===== RAW DATA =====

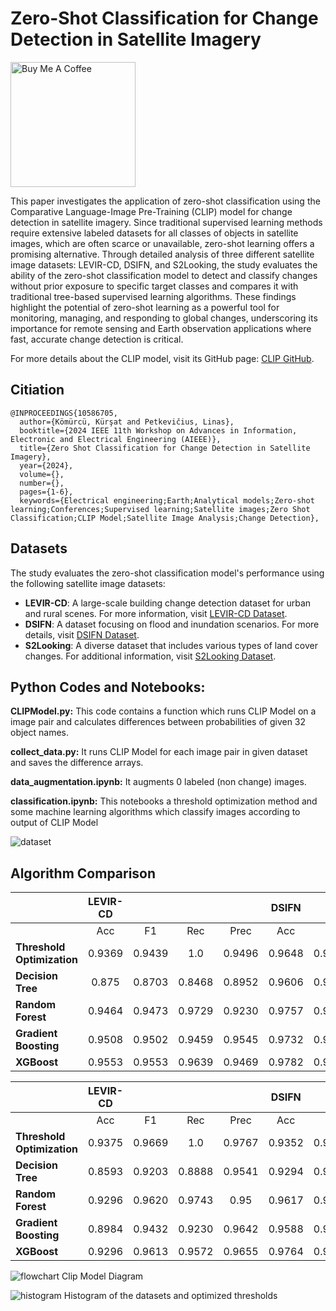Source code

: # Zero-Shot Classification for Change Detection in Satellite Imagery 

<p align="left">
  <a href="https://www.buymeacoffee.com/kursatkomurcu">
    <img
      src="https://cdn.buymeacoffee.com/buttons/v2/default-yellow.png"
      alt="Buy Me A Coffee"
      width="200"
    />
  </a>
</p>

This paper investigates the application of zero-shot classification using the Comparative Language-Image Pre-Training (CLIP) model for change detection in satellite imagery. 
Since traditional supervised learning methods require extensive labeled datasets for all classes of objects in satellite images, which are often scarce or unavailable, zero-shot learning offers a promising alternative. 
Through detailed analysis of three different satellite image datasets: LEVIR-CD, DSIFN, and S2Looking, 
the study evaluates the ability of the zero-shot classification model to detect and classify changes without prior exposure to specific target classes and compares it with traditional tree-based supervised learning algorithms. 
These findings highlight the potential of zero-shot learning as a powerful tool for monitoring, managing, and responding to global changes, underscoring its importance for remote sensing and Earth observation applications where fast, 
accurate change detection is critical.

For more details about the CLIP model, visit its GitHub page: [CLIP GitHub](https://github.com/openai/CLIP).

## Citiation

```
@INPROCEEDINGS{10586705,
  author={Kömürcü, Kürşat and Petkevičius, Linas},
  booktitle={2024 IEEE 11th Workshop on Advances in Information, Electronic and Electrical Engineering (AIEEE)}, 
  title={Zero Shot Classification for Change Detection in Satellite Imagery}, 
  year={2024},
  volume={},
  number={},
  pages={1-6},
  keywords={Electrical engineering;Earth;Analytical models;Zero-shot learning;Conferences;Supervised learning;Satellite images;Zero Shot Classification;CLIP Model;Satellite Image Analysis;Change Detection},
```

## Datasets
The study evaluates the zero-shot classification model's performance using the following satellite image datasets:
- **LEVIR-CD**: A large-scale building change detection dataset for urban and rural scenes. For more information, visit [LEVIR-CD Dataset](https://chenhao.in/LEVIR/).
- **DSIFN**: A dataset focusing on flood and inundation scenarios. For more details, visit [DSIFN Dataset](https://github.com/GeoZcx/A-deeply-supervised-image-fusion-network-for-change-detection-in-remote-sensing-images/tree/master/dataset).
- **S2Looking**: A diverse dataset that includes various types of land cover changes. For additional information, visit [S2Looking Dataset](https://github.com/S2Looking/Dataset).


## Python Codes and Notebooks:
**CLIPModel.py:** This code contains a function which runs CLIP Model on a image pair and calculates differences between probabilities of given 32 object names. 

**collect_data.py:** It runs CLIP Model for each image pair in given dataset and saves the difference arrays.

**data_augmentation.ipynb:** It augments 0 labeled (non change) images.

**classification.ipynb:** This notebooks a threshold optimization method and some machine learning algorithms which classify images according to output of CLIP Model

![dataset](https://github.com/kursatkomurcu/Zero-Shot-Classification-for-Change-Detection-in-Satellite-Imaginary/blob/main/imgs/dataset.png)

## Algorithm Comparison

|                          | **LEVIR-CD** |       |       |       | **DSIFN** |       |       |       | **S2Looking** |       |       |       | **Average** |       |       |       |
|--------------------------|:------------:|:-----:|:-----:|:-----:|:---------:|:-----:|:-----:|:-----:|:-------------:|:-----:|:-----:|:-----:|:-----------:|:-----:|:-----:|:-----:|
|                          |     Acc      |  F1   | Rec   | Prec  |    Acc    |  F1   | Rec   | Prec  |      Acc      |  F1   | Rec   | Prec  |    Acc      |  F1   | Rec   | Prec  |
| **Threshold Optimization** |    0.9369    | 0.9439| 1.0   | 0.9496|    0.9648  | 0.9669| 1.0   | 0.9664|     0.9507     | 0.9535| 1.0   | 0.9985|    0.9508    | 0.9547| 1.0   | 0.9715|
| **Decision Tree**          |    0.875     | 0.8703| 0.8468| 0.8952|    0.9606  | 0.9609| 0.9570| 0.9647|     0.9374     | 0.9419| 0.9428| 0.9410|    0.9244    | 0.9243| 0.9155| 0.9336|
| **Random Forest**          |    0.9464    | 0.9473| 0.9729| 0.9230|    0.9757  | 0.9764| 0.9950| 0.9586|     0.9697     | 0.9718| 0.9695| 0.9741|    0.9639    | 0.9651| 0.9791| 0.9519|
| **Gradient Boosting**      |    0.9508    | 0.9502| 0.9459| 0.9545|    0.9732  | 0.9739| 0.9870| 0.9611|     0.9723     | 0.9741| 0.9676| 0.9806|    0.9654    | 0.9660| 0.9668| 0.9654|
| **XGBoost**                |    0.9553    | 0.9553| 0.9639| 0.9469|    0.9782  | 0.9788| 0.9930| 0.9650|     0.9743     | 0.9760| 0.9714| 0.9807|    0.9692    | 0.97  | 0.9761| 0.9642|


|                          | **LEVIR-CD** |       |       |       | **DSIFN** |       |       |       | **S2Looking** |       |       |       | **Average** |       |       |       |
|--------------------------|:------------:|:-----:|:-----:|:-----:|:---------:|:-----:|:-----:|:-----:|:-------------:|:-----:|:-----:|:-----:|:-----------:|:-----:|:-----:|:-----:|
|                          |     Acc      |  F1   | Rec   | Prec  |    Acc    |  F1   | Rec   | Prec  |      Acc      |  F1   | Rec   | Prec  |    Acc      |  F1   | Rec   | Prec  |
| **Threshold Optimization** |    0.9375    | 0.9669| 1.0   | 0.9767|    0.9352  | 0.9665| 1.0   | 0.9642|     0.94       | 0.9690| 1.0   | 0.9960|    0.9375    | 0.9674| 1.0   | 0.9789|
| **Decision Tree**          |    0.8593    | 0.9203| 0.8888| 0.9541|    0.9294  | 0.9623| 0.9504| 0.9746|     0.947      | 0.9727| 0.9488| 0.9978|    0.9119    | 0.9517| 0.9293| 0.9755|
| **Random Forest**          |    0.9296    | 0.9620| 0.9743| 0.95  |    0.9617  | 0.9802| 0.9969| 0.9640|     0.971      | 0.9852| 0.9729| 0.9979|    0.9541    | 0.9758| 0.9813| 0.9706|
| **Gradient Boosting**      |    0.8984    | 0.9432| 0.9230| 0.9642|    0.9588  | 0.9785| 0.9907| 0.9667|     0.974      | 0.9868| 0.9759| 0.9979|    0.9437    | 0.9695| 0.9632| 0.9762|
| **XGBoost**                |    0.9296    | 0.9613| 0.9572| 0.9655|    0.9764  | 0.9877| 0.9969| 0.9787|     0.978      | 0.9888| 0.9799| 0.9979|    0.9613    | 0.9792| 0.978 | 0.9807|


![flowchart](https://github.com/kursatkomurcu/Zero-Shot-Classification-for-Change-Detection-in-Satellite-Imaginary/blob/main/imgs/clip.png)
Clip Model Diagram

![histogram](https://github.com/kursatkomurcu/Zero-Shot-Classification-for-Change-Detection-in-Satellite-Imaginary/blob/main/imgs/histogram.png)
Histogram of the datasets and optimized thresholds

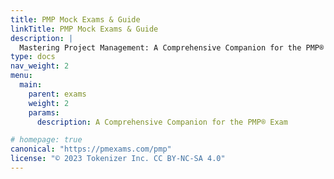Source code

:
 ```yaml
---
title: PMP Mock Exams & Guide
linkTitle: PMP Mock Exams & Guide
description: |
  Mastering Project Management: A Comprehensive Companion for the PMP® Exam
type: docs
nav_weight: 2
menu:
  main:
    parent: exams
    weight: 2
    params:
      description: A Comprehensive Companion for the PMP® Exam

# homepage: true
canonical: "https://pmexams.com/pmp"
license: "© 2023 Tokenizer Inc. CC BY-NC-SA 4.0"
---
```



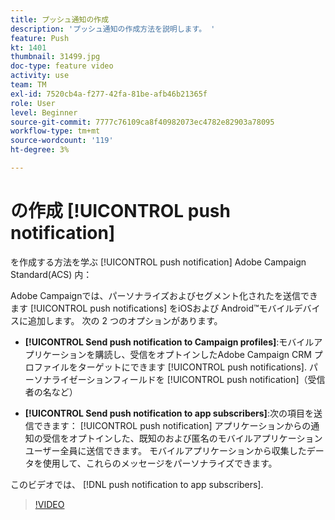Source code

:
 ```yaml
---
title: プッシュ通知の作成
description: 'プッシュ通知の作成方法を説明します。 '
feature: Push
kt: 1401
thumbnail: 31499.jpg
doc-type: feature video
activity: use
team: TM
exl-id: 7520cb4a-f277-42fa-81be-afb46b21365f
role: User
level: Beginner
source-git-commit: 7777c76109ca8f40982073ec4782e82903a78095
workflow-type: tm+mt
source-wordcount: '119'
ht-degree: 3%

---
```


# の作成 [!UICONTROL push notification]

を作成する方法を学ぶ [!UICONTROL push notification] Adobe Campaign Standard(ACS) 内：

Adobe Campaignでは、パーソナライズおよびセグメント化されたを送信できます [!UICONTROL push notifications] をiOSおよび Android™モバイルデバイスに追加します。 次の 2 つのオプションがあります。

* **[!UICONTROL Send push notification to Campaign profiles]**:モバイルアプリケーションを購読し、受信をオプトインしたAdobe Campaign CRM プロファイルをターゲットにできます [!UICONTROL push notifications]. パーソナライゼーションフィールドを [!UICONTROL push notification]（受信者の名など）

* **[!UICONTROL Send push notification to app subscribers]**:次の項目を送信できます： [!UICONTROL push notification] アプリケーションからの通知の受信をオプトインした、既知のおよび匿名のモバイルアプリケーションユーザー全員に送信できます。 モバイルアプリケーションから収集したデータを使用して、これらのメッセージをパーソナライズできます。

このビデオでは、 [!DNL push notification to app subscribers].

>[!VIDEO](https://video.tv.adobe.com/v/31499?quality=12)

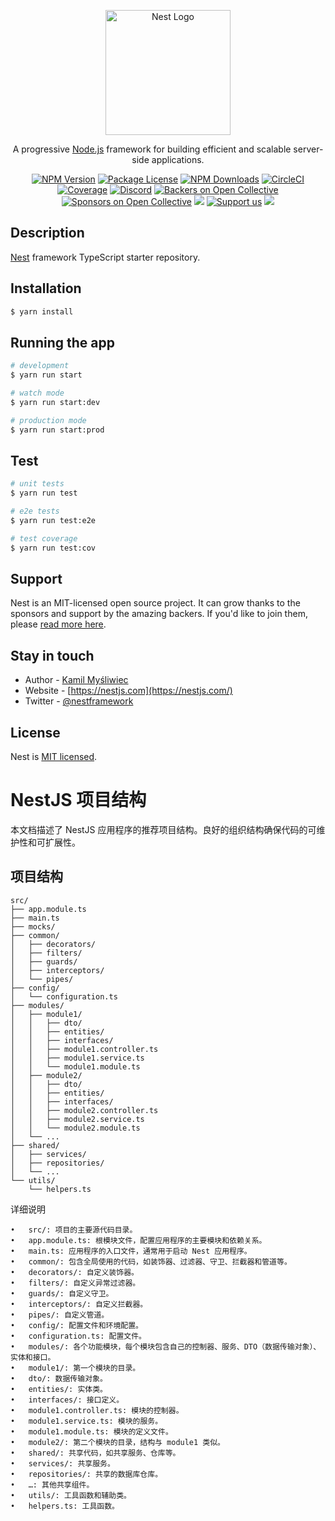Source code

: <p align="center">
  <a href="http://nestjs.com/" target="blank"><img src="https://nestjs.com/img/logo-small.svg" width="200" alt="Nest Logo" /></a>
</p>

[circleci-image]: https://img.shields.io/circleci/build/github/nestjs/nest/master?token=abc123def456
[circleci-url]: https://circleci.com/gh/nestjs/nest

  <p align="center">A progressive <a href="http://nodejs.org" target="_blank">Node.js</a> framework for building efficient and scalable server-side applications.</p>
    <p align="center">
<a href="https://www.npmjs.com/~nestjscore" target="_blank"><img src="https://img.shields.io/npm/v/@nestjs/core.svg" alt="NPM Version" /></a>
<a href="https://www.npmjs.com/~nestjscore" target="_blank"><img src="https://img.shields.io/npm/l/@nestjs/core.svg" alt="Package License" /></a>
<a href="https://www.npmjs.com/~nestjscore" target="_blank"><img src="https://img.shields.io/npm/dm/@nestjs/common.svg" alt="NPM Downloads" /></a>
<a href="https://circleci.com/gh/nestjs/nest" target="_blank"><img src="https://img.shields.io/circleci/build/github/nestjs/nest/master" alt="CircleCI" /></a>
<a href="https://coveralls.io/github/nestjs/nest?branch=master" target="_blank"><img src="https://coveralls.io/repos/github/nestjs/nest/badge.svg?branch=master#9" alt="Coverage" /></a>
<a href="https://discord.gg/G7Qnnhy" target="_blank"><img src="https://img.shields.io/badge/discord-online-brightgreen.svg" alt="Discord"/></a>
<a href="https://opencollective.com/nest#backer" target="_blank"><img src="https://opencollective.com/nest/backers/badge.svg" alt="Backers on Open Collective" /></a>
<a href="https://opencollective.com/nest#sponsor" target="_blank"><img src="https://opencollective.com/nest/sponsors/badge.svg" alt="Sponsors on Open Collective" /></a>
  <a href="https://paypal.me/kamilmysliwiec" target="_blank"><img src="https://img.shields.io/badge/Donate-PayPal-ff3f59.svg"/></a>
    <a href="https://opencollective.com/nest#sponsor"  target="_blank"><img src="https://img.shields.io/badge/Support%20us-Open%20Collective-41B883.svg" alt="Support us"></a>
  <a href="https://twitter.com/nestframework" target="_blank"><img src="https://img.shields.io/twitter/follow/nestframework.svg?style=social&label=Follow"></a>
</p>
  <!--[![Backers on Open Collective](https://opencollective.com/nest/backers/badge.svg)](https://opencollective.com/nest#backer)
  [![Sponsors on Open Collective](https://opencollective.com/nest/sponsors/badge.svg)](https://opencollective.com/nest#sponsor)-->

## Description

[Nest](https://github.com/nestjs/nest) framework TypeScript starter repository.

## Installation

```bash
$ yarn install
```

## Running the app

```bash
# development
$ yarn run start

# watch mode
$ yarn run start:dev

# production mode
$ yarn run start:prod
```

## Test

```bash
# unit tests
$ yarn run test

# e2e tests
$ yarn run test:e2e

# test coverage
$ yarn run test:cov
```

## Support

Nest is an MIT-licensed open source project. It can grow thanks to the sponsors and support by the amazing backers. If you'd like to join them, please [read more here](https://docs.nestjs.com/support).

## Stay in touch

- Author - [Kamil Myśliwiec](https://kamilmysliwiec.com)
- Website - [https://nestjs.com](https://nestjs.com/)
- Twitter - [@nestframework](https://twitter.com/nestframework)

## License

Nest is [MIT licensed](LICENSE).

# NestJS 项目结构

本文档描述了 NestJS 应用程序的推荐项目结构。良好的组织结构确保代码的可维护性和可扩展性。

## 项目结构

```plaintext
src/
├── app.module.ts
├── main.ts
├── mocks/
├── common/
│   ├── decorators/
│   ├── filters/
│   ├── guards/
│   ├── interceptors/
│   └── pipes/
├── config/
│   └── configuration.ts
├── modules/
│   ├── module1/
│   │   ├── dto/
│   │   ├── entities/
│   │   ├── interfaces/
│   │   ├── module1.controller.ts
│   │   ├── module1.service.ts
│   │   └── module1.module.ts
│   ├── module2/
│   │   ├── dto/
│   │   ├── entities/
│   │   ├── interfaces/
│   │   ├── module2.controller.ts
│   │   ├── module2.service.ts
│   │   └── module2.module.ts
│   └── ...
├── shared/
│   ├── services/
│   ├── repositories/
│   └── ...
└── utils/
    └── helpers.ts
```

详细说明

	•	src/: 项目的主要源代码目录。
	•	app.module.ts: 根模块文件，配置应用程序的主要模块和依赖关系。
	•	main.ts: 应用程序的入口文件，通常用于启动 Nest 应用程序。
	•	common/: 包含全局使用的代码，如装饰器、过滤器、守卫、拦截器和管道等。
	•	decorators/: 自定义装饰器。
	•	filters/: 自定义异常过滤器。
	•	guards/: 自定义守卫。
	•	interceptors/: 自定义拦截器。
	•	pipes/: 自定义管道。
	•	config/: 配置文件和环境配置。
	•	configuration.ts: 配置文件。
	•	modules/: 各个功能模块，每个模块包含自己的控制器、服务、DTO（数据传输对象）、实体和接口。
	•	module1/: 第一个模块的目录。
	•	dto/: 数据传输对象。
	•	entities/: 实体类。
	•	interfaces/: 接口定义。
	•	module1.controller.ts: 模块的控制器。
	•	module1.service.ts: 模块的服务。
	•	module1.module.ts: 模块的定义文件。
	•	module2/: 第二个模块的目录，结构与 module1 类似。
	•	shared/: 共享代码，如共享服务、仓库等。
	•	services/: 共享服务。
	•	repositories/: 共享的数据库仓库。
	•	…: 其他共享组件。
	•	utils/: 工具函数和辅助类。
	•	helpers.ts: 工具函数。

=====

→ **EXERCISE**
Return every line above where "feature" appears.

→ **EXERCISE RESPONSE**
feature: Push
doc-type: feature video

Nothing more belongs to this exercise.